As described above, according to the present invention, the orientation of the face of the cameraman is detected based on the image pickup result of the image pickup means for the cameraman, and the adjustment item corresponding to the detected face orientation is adjusted. In the so-called hands-free state, various adjustment items can be adjusted easily and reliably. As a result, it is possible to easily and surely adjust even adjustment items that are infrequently adjusted without disturbing the smooth movement of the camera and without disturbing the balance.

[Brief description of the drawings]

FIG. 1 is a flowchart for explaining the operation of an image processing unit according to an embodiment of the present invention.

FIG. 2 is a side view showing a television camera to which the image processing section of FIG. 1 is applied.

FIG. 3 is a rear view showing the periphery of a viewfinder of the television camera shown in FIG.

FIG. 4 is a signal waveform diagram for explaining the operation of the infrared lighting device of FIG.

5 is a block diagram showing an overall configuration of the television camera of FIG.

6 is a block diagram showing the television camera unit of FIG.

FIG. 7 is a flowchart showing the entire processing procedure of FIG.

FIG. 8 is a schematic diagram for explaining a nose search.

FIG. 9 is a schematic diagram showing a case where the scan direction is switched following the processing of FIG.

FIG. 10 is a characteristic curve diagram used for explaining nose and face contour detection.

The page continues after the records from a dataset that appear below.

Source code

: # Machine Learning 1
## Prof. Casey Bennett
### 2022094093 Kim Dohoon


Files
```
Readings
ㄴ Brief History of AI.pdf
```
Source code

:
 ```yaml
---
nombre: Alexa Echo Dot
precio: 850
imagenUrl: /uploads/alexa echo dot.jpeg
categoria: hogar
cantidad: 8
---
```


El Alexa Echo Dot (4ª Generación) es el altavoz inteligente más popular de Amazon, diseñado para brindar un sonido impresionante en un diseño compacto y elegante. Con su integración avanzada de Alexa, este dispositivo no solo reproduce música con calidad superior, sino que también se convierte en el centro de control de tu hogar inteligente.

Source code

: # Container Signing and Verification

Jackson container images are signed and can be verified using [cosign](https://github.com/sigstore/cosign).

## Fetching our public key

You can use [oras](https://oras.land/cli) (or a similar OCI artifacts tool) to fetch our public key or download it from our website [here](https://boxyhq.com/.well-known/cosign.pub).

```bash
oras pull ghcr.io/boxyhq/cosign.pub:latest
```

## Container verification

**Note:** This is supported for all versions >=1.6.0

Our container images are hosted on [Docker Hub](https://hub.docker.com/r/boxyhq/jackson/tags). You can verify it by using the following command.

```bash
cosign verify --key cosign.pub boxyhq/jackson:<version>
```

FIG. 11 is a characteristic curve diagram showing the relationship between the distance from the nose to the contour of the face and the direction of the face.

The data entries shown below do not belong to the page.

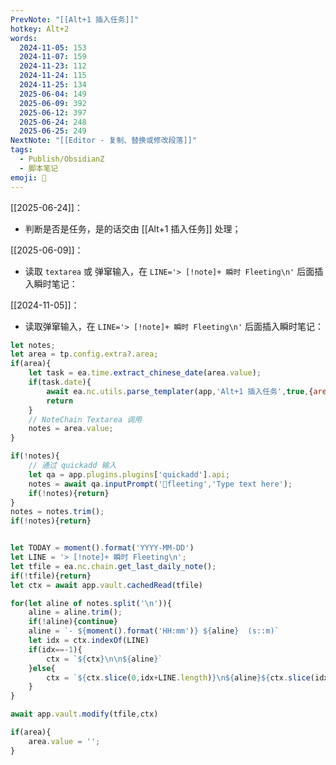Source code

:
 ```yaml
---
PrevNote: "[[Alt+1 插入任务]]"
hotkey: Alt+2
words:
  2024-11-05: 153
  2024-11-07: 159
  2024-11-23: 112
  2024-11-24: 115
  2024-11-25: 134
  2025-06-04: 149
  2025-06-09: 392
  2025-06-12: 397
  2025-06-24: 248
  2025-06-25: 249
NextNote: "[[Editor - 复制、替换或修改段落]]"
tags:
  - Publish/ObsidianZ
  - 脚本笔记
emoji: 📣
---
```


[[2025-06-24]]：
- 判断是否是任务，是的话交由 [[Alt+1 插入任务]] 处理；

[[2025-06-09]]：
- 读取 `textarea` 或 弹窜输入，在 `LINE='> [!note]+ 瞬时 Fleeting\n'` 后面插入瞬时笔记：

[[2024-11-05]]：
- 读取弹窜输入，在 `LINE='> [!note]+ 瞬时 Fleeting\n'` 后面插入瞬时笔记：


```js //templater
let notes;
let area = tp.config.extra?.area;
if(area){
	let task = ea.time.extract_chinese_date(area.value);
	if(task.date){
		await ea.nc.utils.parse_templater(app,'Alt+1 插入任务',true,{area:area});
		return
	}
	// NoteChain Textarea 调用
	notes = area.value;
}

if(!notes){
	// 通过 quickadd 输入
	let qa = app.plugins.plugins['quickadd'].api;
	notes = await qa.inputPrompt('🎵fleeting','Type text here');
	if(!notes){return}
}
notes = notes.trim();
if(!notes){return}


let TODAY = moment().format('YYYY-MM-DD')
let LINE = '> [!note]+ 瞬时 Fleeting\n';
let tfile = ea.nc.chain.get_last_daily_note();
if(!tfile){return}
let ctx = await app.vault.cachedRead(tfile)

for(let aline of notes.split('\n')){
	aline = aline.trim();
	if(!aline){continue}
	aline = `- ${moment().format('HH:mm')} ${aline}  (s::m)`
	let idx = ctx.indexOf(LINE)
	if(idx==-1){
		ctx = `${ctx}\n\n${aline}`
	}else{
		ctx = `${ctx.slice(0,idx+LINE.length)}\n${aline}${ctx.slice(idx+LINE.length)}`
	}
}

await app.vault.modify(tfile,ctx)

if(area){
	area.value = '';
}
```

FIG. 12 is a flowchart for explaining the calibration process of FIG. 7.

[Explanation of symbols]

 1 television camera 2 tripod 3 operating rod 5 trigger switch 6 viewfinder 7 cameraman's camera 8 image processing unit 9 infrared illumination device 12 frame memory 13 central processing unit 14 television camera unit 15 memory

Claims (5)

[Claims] 1. An image pickup apparatus for picking up an image of a desired subject and outputting the image pickup result of the subject, and a display unit for displaying a menu screen in which adjustment items are sequentially arranged together with the image pickup result of the subject; A cameraman image pickup means for picking up an image of a cameraman's face observing the display screen, and based on an image pickup result of the cameraman image pickup means, detects the orientation of the cameraman's face, and displays the menu screen corresponding to the face direction. An image pickup apparatus, comprising: a menu detection unit that detects arranged adjustment items; and performing an adjustment operation on the adjustment items detected by the menu detection unit. 2. The menu detecting means detects the orientation of the cameraman's face by image-processing the imaged result of the cameraman output from the cameraman's imaging means. Imaging device. 3. The menu detecting means detects the orientation of the cameraman's face on the basis of an imaging result obtained by changing the focus of the cameraman's imaging means. Imaging device. 4. The cameraman image pickup means is formed by a plurality of image pickup devices which are arranged apart from each other and output an image pickup result obtained by stereoscopically viewing the face of the cameraman, and the menu detection means is a plurality of image pickup means. The image pickup apparatus according to claim 1, wherein a characteristic portion of a face is collated between image pickup results obtained from the apparatus to detect the direction of the face. 5. The image pickup device includes an illumination unit that emits infrared rays intermittently in synchronization with the operation of the image pickup unit for the cameraman to illuminate the cameraman with the infrared rays, and the menu detection unit includes: An image processing is performed on a comparison result between an image pickup result of the cameraman illuminated by infrared rays and an image pickup result of the cameraman not illuminated by the infrared rays, and the orientation of the face of the cameraman is detected. The imaging device according to 1.